→ Task instructions: Please return the listing exactly, line for line.
================================
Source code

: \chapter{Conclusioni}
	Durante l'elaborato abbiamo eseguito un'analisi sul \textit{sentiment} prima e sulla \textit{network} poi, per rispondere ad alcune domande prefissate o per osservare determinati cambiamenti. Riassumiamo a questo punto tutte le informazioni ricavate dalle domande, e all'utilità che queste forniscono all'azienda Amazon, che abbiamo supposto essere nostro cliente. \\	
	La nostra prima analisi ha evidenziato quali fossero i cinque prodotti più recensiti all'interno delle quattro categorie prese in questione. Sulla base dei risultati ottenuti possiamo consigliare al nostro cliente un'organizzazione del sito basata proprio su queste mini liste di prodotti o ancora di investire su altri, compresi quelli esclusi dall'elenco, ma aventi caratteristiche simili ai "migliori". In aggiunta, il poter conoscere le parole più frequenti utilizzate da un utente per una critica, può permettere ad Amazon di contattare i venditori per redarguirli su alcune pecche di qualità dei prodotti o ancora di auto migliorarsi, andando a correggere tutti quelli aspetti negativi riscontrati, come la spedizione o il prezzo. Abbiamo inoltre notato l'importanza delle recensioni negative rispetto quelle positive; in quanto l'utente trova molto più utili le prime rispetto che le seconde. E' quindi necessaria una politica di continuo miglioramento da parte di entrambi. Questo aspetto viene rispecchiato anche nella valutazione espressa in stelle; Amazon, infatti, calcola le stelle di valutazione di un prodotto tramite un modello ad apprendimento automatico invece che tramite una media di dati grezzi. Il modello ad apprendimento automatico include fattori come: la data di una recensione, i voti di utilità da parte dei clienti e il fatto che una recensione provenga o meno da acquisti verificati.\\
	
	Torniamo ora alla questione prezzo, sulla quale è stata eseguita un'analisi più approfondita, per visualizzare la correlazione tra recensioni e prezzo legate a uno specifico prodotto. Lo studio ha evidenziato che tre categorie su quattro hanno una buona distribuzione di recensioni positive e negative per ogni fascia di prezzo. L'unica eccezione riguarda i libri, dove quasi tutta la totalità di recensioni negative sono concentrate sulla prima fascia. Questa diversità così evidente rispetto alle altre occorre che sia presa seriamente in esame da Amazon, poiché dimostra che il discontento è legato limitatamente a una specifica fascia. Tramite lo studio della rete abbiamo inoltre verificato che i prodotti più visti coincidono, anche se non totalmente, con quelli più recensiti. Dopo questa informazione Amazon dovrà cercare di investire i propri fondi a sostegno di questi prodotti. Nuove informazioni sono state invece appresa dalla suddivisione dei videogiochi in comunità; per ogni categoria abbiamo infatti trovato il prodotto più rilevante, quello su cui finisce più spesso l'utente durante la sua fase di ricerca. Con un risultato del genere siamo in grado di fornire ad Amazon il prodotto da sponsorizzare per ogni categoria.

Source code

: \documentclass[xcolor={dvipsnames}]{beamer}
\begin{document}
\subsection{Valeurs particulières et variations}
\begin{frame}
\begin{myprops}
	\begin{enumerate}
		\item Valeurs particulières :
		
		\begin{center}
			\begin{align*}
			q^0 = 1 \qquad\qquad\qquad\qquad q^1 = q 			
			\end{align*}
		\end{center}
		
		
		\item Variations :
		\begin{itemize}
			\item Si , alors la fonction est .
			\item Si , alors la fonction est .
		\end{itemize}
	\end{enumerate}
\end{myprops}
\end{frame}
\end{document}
================================
→ Finished task:
Source code

: \chapter{Conclusioni}
	Durante l'elaborato abbiamo eseguito un'analisi sul \textit{sentiment} prima e sulla \textit{network} poi, per rispondere ad alcune domande prefissate o per osservare determinati cambiamenti. Riassumiamo a questo punto tutte le informazioni ricavate dalle domande, e all'utilità che queste forniscono all'azienda Amazon, che abbiamo supposto essere nostro cliente. \\	
	La nostra prima analisi ha evidenziato quali fossero i cinque prodotti più recensiti all'interno delle quattro categorie prese in questione. Sulla base dei risultati ottenuti possiamo consigliare al nostro cliente un'organizzazione del sito basata proprio su queste mini liste di prodotti o ancora di investire su altri, compresi quelli esclusi dall'elenco, ma aventi caratteristiche simili ai "migliori". In aggiunta, il poter conoscere le parole più frequenti utilizzate da un utente per una critica, può permettere ad Amazon di contattare i venditori per redarguirli su alcune pecche di qualità dei prodotti o ancora di auto migliorarsi, andando a correggere tutti quelli aspetti negativi riscontrati, come la spedizione o il prezzo. Abbiamo inoltre notato l'importanza delle recensioni negative rispetto quelle positive; in quanto l'utente trova molto più utili le prime rispetto che le seconde. E' quindi necessaria una politica di continuo miglioramento da parte di entrambi. Questo aspetto viene rispecchiato anche nella valutazione espressa in stelle; Amazon, infatti, calcola le stelle di valutazione di un prodotto tramite un modello ad apprendimento automatico invece che tramite una media di dati grezzi. Il modello ad apprendimento automatico include fattori come: la data di una recensione, i voti di utilità da parte dei clienti e il fatto che una recensione provenga o meno da acquisti verificati.\\
	
	Torniamo ora alla questione prezzo, sulla quale è stata eseguita un'analisi più approfondita, per visualizzare la correlazione tra recensioni e prezzo legate a uno specifico prodotto. Lo studio ha evidenziato che tre categorie su quattro hanno una buona distribuzione di recensioni positive e negative per ogni fascia di prezzo. L'unica eccezione riguarda i libri, dove quasi tutta la totalità di recensioni negative sono concentrate sulla prima fascia. Questa diversità così evidente rispetto alle altre occorre che sia presa seriamente in esame da Amazon, poiché dimostra che il discontento è legato limitatamente a una specifica fascia. Tramite lo studio della rete abbiamo inoltre verificato che i prodotti più visti coincidono, anche se non totalmente, con quelli più recensiti. Dopo questa informazione Amazon dovrà cercare di investire i propri fondi a sostegno di questi prodotti. Nuove informazioni sono state invece appresa dalla suddivisione dei videogiochi in comunità; per ogni categoria abbiamo infatti trovato il prodotto più rilevante, quello su cui finisce più spesso l'utente durante la sua fase di ricerca. Con un risultato del genere siamo in grado di fornire ad Amazon il prodotto da sponsorizzare per ogni categoria.

Source code

: \documentclass[xcolor={dvipsnames}]{beamer}
\begin{document}
\subsection{Valeurs particulières et variations}
\begin{frame}
\begin{myprops}
	\begin{enumerate}
		\item Valeurs particulières :
		
		\begin{center}
			\begin{align*}
			q^0 = 1 \qquad\qquad\qquad\qquad q^1 = q 			
			\end{align*}
		\end{center}
		
		
		\item Variations :
		\begin{itemize}
			\item Si , alors la fonction est .
			\item Si , alors la fonction est .
		\end{itemize}
	\end{enumerate}
\end{myprops}
\end{frame}
\end{document}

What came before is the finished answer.